--- Material for this exercise Enclosed Below ---

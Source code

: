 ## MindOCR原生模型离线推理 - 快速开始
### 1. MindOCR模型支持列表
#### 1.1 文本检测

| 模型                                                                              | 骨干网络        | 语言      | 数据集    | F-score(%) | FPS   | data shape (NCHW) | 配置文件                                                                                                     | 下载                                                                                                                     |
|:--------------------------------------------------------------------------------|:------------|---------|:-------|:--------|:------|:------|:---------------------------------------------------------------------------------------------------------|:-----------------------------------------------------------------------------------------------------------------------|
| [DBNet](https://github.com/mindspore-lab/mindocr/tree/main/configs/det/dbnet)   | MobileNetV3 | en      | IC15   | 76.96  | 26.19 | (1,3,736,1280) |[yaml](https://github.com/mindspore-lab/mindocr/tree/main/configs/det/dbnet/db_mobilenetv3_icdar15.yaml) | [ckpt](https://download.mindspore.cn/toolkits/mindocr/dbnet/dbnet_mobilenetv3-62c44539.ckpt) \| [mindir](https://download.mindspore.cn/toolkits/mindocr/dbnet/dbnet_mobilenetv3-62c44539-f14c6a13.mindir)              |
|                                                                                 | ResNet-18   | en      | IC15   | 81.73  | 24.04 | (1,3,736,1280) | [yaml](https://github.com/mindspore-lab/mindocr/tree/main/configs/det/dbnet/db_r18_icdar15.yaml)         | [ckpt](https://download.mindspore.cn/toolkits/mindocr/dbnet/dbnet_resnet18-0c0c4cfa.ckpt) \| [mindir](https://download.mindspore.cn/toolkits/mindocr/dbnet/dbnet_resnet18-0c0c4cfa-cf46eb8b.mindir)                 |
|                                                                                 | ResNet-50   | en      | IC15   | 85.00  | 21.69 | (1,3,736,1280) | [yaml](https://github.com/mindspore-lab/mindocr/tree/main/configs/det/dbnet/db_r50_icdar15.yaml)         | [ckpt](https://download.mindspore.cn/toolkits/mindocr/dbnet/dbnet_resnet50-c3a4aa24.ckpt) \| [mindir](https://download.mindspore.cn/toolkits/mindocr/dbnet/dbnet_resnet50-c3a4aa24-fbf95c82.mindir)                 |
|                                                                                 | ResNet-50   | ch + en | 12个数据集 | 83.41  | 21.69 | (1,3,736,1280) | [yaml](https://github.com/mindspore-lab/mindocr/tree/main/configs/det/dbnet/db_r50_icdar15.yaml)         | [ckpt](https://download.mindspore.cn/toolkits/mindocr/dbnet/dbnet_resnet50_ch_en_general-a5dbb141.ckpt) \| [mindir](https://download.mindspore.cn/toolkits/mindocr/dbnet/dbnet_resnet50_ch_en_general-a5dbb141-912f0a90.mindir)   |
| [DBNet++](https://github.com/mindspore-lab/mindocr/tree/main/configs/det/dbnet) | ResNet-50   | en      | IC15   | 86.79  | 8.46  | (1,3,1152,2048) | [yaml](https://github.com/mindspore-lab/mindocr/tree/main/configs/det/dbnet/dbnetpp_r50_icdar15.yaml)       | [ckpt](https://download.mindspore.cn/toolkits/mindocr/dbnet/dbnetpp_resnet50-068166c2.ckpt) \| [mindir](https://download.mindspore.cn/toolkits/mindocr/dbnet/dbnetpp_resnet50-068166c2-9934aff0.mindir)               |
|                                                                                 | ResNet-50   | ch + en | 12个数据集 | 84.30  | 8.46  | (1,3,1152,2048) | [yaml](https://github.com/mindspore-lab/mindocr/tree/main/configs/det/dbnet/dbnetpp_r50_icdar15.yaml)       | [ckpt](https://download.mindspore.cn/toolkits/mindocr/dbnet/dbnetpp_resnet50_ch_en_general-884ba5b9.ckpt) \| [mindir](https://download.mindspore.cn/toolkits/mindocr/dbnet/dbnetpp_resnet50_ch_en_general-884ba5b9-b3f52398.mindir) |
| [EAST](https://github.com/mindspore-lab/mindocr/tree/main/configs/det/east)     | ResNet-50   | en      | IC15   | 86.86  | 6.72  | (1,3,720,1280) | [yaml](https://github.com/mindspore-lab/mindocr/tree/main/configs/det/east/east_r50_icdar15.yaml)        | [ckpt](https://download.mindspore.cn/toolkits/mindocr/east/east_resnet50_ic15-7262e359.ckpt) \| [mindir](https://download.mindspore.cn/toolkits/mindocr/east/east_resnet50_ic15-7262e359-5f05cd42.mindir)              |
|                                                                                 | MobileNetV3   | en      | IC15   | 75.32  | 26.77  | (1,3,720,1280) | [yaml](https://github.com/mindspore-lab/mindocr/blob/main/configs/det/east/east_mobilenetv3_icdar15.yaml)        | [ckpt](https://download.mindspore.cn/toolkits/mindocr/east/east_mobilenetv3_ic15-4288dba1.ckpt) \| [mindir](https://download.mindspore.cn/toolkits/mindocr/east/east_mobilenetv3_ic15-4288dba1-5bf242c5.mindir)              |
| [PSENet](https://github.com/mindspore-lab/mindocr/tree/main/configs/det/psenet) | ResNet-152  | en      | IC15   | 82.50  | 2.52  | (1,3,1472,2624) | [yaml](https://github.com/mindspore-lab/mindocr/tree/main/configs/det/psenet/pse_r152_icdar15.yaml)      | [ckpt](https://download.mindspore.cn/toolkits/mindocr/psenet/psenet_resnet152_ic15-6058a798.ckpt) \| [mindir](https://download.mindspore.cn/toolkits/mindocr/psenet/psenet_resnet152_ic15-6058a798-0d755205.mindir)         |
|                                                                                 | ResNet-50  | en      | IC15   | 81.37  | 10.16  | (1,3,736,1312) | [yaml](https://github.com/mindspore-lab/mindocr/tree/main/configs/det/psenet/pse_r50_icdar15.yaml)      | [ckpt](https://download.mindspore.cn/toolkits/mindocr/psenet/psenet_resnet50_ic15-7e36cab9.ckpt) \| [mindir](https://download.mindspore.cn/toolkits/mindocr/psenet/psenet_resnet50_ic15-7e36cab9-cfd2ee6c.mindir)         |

--- End of Enclosed Material for this exercise ---

Go through the data above and copy each line in which "psenet" appears.

### Answer for the task
| [PSENet](https://github.com/mindspore-lab/mindocr/tree/main/configs/det/psenet) | ResNet-152  | en      | IC15   | 82.50  | 2.52  | (1,3,1472,2624) | [yaml](https://github.com/mindspore-lab/mindocr/tree/main/configs/det/psenet/pse_r152_icdar15.yaml)      | [ckpt](https://download.mindspore.cn/toolkits/mindocr/psenet/psenet_resnet152_ic15-6058a798.ckpt) \| [mindir](https://download.mindspore.cn/toolkits/mindocr/psenet/psenet_resnet152_ic15-6058a798-0d755205.mindir)         |
|                                                                                 | ResNet-50  | en      | IC15   | 81.37  | 10.16  | (1,3,736,1312) | [yaml](https://github.com/mindspore-lab/mindocr/tree/main/configs/det/psenet/pse_r50_icdar15.yaml)      | [ckpt](https://download.mindspore.cn/toolkits/mindocr/psenet/psenet_resnet50_ic15-7e36cab9.ckpt) \| [mindir](https://download.mindspore.cn/toolkits/mindocr/psenet/psenet_resnet50_ic15-7e36cab9-cfd2ee6c.mindir)         |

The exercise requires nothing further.